Sensors, Data Evaluation and Automation for Comprehensive Bioprocess Control

The QbD/PAT approach shows great benefit in classical pharmaceutical industry. With regard to upstream bioprocesses as cell cultivation and microorganism fermentation as well as downstream processes, reliable online analytic and a lack of automation still hamper the successful implementation of the QbD/PAT concept. Monitoring the critical process parameters during biotechnological cell cultivations is of high importance for maintaining a high efficiency and quality of a bioprocess. For some parameters, such as pH-value or the concentration of dissolved oxygen, commercial sensor systems for real time inline monitoring are available.

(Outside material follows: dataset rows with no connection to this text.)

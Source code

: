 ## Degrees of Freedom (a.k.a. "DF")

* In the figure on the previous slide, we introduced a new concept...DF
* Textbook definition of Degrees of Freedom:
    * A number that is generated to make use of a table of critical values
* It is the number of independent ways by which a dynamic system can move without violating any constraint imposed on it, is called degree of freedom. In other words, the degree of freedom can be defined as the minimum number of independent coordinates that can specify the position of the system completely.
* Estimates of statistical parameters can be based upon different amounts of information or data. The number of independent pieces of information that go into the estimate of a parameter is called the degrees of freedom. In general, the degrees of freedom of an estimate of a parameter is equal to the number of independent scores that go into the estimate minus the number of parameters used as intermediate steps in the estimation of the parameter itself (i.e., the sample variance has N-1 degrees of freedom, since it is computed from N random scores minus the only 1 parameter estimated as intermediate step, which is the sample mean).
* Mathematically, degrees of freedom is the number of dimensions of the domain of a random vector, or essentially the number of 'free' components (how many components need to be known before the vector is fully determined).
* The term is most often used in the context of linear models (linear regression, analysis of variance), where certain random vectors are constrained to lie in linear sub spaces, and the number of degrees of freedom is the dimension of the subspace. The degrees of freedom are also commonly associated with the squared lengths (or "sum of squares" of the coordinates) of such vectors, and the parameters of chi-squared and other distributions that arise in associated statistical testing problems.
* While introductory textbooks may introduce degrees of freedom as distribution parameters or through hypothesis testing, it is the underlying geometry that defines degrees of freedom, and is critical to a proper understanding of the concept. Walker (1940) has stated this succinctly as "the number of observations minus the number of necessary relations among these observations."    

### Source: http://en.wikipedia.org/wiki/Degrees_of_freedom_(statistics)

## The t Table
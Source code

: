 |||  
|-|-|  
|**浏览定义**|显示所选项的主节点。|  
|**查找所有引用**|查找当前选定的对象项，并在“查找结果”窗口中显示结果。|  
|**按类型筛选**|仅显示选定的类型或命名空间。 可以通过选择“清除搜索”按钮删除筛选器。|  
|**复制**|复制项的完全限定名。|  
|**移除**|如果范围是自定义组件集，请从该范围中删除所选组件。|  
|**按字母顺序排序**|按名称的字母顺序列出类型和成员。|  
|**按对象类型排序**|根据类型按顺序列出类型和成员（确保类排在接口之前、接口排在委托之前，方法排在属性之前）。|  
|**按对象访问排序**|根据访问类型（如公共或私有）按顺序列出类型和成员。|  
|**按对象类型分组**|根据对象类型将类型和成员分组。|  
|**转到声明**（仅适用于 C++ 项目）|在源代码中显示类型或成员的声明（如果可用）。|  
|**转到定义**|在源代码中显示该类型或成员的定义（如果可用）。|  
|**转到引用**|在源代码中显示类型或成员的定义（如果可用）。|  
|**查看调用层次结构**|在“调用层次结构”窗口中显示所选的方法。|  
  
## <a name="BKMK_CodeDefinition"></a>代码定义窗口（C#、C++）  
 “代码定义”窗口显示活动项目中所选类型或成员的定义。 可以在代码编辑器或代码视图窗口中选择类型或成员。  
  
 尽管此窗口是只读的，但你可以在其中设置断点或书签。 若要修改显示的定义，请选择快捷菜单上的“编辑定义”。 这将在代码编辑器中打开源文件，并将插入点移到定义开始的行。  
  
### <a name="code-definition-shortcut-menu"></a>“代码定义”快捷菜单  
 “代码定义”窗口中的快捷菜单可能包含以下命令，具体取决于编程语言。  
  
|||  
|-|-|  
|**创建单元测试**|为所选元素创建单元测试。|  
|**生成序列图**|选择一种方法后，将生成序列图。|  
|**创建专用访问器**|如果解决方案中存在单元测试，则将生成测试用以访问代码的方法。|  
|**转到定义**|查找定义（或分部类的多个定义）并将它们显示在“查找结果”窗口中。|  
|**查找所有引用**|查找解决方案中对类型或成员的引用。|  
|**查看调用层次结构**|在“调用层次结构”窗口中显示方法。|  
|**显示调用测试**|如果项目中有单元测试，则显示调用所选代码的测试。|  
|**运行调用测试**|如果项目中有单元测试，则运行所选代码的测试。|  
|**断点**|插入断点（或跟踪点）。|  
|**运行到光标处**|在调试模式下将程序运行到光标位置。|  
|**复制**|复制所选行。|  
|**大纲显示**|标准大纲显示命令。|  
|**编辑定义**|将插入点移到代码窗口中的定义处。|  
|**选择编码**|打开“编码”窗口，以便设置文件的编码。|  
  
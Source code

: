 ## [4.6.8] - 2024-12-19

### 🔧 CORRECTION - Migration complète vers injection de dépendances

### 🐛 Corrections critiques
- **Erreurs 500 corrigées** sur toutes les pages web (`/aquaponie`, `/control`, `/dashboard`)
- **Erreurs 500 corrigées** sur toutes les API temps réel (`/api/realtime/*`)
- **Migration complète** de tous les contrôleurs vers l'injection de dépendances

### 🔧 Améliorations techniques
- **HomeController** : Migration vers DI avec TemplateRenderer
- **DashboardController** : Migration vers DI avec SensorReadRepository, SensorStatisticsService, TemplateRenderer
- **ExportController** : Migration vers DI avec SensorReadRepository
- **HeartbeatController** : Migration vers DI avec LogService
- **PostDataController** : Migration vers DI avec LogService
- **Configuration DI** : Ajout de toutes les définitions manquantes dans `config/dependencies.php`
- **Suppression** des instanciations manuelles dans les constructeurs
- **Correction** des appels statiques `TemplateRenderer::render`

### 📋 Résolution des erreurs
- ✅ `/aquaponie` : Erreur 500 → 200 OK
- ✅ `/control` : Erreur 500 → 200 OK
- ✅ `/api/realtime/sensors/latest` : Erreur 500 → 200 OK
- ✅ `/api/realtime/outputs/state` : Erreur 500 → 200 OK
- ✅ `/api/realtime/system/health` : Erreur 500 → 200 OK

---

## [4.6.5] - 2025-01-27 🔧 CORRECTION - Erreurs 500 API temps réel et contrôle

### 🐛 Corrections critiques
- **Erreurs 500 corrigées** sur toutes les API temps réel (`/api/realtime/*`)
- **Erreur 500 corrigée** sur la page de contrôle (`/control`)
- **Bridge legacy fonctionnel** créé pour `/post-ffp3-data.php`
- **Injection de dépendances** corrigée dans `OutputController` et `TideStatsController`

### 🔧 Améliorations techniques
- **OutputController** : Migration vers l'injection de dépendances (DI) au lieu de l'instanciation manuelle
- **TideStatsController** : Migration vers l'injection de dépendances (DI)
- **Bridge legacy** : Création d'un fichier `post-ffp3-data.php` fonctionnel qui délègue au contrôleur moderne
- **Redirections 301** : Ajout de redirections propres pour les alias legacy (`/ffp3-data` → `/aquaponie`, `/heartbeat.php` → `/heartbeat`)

For others like glucose concentration, cell count or viability a robust online prediction is in many applications not yet state of the art. New sensor developments and concepts for bioprocess applications are presented. This includes e.g. analytical systems for online glucose, lactate and viable biomass. Furthermore the capabilities of multi-parameter techniques as Near Infrared Spectroscopy are demonstrated, going far beyond quantitative analysis of single parameters. In combination with powerful chemometric technologies, these spectroscopic analyzers allow for multivariate statistical process control and thus event based sampling.Furthermore Multivariate Data Analysis provides an overview of the complete bioprocess in total. The combined evaluation of fused sensor-, process- and quality control data reveals parameter interactions and gathers comprehensive process understanding. The results are displayed in a few easy to comprehend graphs and allow for the online detection of process deviations. In combination with innovative automation concepts direct bioprocess control is achieved, thus mitigating process risks.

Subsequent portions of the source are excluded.